Pematangsiantar,asatupro.com-Kepala Sekolah SD Negeri 122368 yang berlokasi di Jalan Batu Kapur, Kelurahan Bah Kapul, Kecamatan Siantar Sitalasari, Kota Pematangsiantar, Husnayati S.Pd, kembali menuai kritik tajam dari masyarakat dan orangtua siswa.
Kepemimpinan Husnayati dinilai sarat dengan sikap yang sangat arogan, kurang berprestasi, dan tidak mampu menciptakan suasana harmonis dilingkungan sekolah.
Setiap tahun, jumlah penerimaan siswa baru di SD Negeri 122368 terus mengalami penurunan drastis. Data menunjukkan bahwa pada tahun 2024 hanya sekitar 16 siswa baru yang mendaftar, dan pada tahun 2025 jumlah itu semakin menurun menjadi hanya 7 orang. Kondisi tersebut diduga kuat akibat ketidakharmonisan internal sekolah dan menurunnya kepercayaan masyarakat terhadap kepemimpinan Kepala Sekolah.
Tak hanya itu, hingga kini seragam olahraga bagi siswa baru belum terealisasi, meski tahun ajaran baru sudah berjalan cukup lama. Keterlambatan ini membuat orangtua siswa kecewa.
Sebelumnya, Kepala Sekolah pernah mengadakan rapat dengan orangtua siswa untuk membahas rencana pengutipan dana guna pengadaan seragam olahraga. Namun rencana tersebut gagal karena mayoritas orangtua menolak adanya pungutan tambahan yang dianggap tidak sesuai dengan aturan.
Puncak dari kekecewaan orangtua siswa terjadi ketika Kepala Sekolah Husnayati menyampaikan "Keberatannya terhadap orangtua siswa yang menunggu anaknya dilingkungan sekolah. Pernyataan itu disampaikan langsung oleh Husnyati dengan alasan ini lingkungan sekolah bukan tempat umum," ungkapnya.
Sikap tersebut dinilai tidak pantas bagi seorang Kepala Sekolah yang seharusnya memiliki sikap ramah dan terbuka terhadap masyarakat serta orangtua siswa. Banyak pihak menilai tindakan itu mencerminkan sifat yang sangat arogan dan kurangnya empati terhadap orangtua siswayang menunggu anak-anak mereka dengan alasan keamanan dan kenyamanan.
Salah seorang orangtua siswa mengaku sangat kecewa dengan sikap perilaku dan penyampaian Kepala Sekolah tersebut.
"Kami hanya menunggu anak kami pulang, bukan untuk mengganggu, namun Kepala Sekolah malah marah-marah sehingga kami orangtua jadi tidak nyaman," ujar salah satu wali siswa yang enggan disebutkan namanya.
Orangtua siswa kini mendesak agar Wali Kota Pematangsiantar dan Dinas Pendidikan untuk segera mengevaluasi atau mencopot jabatan Kepala Sekolah SD Negeri 122368 tersebut. Mereka menilai kepemimpinan Husnayati S.Pd tidak mencerminkan sosok pendidik yang bijaksana dan justru membuat nama baik sekolah semakin terpuruk.

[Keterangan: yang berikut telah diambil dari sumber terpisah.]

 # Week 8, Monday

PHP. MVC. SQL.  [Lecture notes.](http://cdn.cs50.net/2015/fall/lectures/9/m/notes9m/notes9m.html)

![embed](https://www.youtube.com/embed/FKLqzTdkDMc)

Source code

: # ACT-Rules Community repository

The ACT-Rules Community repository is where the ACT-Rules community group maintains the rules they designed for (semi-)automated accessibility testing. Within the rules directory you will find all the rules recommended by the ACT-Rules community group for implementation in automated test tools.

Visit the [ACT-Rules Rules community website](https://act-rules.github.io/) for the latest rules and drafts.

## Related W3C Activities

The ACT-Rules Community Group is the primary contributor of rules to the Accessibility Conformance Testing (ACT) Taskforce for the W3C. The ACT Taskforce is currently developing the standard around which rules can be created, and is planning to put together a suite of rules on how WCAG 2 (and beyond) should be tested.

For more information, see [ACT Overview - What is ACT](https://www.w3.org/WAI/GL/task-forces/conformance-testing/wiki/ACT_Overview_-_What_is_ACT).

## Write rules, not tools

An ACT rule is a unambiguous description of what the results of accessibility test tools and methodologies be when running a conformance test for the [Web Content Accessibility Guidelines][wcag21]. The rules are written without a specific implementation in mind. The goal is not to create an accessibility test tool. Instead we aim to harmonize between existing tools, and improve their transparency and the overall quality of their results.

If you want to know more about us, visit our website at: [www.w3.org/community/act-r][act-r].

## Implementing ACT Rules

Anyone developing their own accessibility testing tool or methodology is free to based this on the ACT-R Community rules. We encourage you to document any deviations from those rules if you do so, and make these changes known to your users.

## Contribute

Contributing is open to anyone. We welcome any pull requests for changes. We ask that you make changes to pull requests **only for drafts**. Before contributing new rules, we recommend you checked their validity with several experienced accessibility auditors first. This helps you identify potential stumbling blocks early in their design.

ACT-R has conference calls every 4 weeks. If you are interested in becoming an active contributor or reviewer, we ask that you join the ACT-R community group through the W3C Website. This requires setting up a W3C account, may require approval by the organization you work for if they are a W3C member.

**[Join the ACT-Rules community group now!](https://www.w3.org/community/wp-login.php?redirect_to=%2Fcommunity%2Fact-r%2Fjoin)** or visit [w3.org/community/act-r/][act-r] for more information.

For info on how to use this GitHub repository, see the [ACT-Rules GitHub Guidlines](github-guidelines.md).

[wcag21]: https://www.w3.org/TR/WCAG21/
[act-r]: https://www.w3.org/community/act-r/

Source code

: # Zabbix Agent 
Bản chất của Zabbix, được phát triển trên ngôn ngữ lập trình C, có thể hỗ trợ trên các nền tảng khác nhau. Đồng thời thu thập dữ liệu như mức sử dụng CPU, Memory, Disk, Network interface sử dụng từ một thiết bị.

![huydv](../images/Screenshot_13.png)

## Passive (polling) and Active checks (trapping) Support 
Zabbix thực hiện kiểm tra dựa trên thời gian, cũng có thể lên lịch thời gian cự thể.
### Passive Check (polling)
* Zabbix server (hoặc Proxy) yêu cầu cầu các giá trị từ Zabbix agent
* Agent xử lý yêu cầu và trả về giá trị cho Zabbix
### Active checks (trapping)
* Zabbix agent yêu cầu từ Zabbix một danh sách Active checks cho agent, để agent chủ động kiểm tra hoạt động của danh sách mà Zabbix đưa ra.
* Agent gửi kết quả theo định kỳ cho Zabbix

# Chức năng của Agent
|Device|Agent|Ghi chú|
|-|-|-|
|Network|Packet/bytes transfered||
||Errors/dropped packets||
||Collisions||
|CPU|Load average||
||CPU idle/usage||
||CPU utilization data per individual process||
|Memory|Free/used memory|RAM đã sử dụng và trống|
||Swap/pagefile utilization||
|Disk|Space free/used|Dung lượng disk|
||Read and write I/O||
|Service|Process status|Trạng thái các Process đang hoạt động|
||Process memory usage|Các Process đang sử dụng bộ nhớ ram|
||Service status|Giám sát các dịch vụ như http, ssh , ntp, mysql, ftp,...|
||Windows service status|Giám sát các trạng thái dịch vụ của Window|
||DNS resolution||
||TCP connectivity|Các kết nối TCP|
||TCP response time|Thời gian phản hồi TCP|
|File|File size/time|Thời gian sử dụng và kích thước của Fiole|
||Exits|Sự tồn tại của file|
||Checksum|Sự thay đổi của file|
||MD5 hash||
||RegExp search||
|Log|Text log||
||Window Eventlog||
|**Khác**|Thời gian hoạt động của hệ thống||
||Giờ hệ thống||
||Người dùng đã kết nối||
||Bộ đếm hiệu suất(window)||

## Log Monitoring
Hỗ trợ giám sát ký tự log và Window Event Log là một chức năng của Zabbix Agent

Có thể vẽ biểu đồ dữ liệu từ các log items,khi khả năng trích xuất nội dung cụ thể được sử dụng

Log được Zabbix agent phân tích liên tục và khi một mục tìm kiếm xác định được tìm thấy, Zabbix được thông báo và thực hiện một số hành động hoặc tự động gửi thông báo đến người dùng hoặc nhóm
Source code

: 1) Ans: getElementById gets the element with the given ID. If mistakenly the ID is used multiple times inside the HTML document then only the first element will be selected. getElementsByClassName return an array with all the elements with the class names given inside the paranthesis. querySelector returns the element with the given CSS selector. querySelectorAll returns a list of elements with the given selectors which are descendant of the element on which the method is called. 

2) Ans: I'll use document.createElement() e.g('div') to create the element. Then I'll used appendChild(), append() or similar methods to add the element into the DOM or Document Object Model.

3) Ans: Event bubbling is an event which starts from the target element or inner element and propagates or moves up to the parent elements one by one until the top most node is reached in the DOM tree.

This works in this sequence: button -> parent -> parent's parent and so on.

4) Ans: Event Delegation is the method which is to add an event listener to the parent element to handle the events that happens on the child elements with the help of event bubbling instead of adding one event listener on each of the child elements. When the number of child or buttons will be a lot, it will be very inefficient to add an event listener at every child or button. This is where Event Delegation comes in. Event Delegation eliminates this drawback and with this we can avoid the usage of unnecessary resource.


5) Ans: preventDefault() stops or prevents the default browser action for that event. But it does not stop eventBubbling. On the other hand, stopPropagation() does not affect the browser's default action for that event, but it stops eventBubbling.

"Kami harap Dinas Pendidikan jangan tutup mata. Sekolah ini semakin sepi siswanya dikarenakan ulah Kepala Sekolah yang sangat arogan. Tolong segera dievaluasi," tegas seorang tokoh masyarakat setempat.

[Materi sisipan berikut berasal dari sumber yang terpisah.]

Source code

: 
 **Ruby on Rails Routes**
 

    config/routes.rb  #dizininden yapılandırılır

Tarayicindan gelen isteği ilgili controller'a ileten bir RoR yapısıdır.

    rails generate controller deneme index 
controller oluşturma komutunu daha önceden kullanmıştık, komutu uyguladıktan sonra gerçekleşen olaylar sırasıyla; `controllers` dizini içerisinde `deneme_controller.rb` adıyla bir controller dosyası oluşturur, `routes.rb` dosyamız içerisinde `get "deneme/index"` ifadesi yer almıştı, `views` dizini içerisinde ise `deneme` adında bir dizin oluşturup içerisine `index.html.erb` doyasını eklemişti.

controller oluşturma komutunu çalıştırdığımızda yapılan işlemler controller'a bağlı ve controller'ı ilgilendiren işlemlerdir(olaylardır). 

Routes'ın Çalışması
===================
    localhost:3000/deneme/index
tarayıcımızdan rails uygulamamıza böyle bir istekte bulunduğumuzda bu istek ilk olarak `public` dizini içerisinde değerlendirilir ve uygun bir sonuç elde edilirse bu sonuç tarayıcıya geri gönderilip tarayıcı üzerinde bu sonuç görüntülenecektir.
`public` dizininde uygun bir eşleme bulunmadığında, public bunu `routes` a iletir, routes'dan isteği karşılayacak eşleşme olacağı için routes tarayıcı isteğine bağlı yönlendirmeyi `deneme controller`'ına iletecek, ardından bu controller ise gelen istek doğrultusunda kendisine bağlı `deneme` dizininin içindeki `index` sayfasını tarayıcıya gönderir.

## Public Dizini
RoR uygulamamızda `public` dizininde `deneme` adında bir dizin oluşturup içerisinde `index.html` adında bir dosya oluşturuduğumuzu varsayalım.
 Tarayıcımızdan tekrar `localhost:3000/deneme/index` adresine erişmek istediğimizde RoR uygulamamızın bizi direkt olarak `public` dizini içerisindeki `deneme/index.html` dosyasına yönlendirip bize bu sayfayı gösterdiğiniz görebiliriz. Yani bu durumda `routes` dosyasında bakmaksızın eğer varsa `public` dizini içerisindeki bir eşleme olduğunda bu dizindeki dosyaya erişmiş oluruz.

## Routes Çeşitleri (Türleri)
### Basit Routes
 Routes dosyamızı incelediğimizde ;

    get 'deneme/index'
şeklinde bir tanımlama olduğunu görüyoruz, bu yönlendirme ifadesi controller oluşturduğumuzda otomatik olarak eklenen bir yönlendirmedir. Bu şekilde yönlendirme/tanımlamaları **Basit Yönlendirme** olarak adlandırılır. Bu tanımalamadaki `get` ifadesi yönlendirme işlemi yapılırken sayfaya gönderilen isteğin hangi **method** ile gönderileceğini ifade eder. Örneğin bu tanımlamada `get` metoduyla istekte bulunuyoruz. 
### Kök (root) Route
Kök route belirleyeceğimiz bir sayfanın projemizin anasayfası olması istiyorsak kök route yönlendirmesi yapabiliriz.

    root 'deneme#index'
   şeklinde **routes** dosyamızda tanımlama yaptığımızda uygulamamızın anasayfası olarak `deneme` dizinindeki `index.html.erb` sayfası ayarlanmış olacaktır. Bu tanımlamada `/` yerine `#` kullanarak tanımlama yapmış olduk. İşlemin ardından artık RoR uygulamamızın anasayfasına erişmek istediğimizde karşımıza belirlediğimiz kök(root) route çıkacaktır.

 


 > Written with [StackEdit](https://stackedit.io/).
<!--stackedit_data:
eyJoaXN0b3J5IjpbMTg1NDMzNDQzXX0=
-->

Masyarakat berharap agar Dinas Pendidikan Kota Pematangsiantar segera bertindak tegas demi memperbaiki suasana pendidikan di SD Negeri 122368, sehingga ke depan sekolah ini kembali dipercaya masyarakat dan mampu melahirkan generasi generasi yang berprestasi.
Menanggapi Hal ini, Ketua DPP KOMPI B Henderson Silalahi, "Seharusnya sikap dan tindakan seperti ini tidak perlu ada, terlebih dari seorang Kepala Sekolah, seharusnya Kepala Sekolah bangga orangtua siswa ada dan hadir menunggu anaknya di sekolah, karena itu salah satu bukti sinergitas antara orangtua siswa dan pihak sekolah dalam melakukan pengawasan dan perkembangan siswa," ujarnya.